"A herd of wild elephants walking on your chest?" suggested Hamilton.
"What do you think it was, dear old Patricia miss?" persisted Bones, and interrupted her ingenious speculation in his usual aggravating manner: "The sound of a footstep breakin' a twig a hundred yards away!"
"Wonderful!" sneered Hamilton, stirring his coffee. "Bones, if you could only spell, what a novelist you'd be!"
"The point is," said Sanders, with good-humoured patience, which brought, for some curious reason, a warm sense of intimacy to the girl, "you've got to go up and try your eye on the woman D'rona Gufuri."
Bones leant back in his chair and spoke with deliberation and importance, for he realized that he, and only he, could supply a solution to the difficulties of his superiors.
"The power of the human eye, when applied by a jolly old scientist to a heathen, is irresistible. You may expect me down with the prisoner in four days."
"She may be more trouble than you expect," said Sanders seriously. "The longer one lives in native lands, the less confident can one be. There have been remarkable cases of men possessing the power which this woman has----"
"And which I have, sir an' Excellency, to an extraordinary extent," interrupted Bones firmly. "Have no fear."
* * * * *
Thirty-six hours later Bones stood before the woman D'rona Gufuri.
"Lord," said the woman, "men speak evilly of me to Sandi, and now you have come to take me to the Village of Irons."
"That is true, D'rona," said Bones, and looked into her eyes.

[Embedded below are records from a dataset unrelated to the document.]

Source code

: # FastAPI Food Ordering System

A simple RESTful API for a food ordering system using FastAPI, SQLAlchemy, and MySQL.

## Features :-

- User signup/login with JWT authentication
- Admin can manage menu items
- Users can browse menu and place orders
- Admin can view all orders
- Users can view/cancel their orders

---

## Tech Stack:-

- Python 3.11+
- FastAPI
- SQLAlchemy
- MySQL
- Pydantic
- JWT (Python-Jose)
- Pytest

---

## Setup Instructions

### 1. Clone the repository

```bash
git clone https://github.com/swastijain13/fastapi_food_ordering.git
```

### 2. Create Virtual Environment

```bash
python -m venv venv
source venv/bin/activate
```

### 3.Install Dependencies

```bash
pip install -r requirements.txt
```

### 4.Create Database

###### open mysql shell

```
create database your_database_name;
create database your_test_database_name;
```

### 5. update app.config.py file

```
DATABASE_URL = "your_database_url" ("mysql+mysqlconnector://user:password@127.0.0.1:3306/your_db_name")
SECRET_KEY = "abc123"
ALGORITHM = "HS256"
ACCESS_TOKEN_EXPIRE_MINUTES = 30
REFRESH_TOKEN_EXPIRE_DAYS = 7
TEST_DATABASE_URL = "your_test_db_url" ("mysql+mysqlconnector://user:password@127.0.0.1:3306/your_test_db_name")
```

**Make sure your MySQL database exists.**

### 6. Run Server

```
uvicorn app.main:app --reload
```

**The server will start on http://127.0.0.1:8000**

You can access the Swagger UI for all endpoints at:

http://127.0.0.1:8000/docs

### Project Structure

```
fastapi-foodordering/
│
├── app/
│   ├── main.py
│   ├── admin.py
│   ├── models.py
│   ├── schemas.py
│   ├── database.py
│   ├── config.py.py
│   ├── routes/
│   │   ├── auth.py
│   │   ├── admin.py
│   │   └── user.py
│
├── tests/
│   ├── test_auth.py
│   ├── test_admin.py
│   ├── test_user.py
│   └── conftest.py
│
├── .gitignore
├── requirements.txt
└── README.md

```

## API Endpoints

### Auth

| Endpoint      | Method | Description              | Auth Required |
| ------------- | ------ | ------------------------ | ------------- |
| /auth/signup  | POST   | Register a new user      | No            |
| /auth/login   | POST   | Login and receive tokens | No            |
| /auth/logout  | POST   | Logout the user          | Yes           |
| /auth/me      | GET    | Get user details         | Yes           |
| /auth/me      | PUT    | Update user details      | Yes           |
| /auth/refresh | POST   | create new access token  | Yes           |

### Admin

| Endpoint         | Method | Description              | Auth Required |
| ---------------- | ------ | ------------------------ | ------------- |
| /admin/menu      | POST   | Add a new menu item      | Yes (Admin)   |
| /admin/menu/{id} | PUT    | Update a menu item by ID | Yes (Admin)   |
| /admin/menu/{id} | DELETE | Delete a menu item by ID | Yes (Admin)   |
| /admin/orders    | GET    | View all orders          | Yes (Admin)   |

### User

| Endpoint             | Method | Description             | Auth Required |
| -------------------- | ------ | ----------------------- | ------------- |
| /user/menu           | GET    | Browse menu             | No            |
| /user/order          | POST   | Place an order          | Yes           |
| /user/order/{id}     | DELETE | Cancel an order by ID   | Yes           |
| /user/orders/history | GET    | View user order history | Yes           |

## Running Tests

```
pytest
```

"Lord," said the woman, speaking slowly, "you shall go back to Sandi and say, 'I have not seen the woman D'rona'--for, lord, is this not truth?"
"I'wa! I'wa!" muttered Bones thickly.
"You cannot see me Tibbetti, and I am not here," said the woman, and she spoke before the assembled villagers, who stood, knuckles to teeth, gazing awe-stricken upon the scene.
"I cannot see you," said Bones sleepily.
"And now you cannot hear me, lord?"
Bones did not reply.
The woman took him by the arm and led him through the patch of wood which fringes the river and separates beach from village. None followed them; even the two Houssas who formed the escort of Lieutenant Tibbetts stayed rooted to the spot.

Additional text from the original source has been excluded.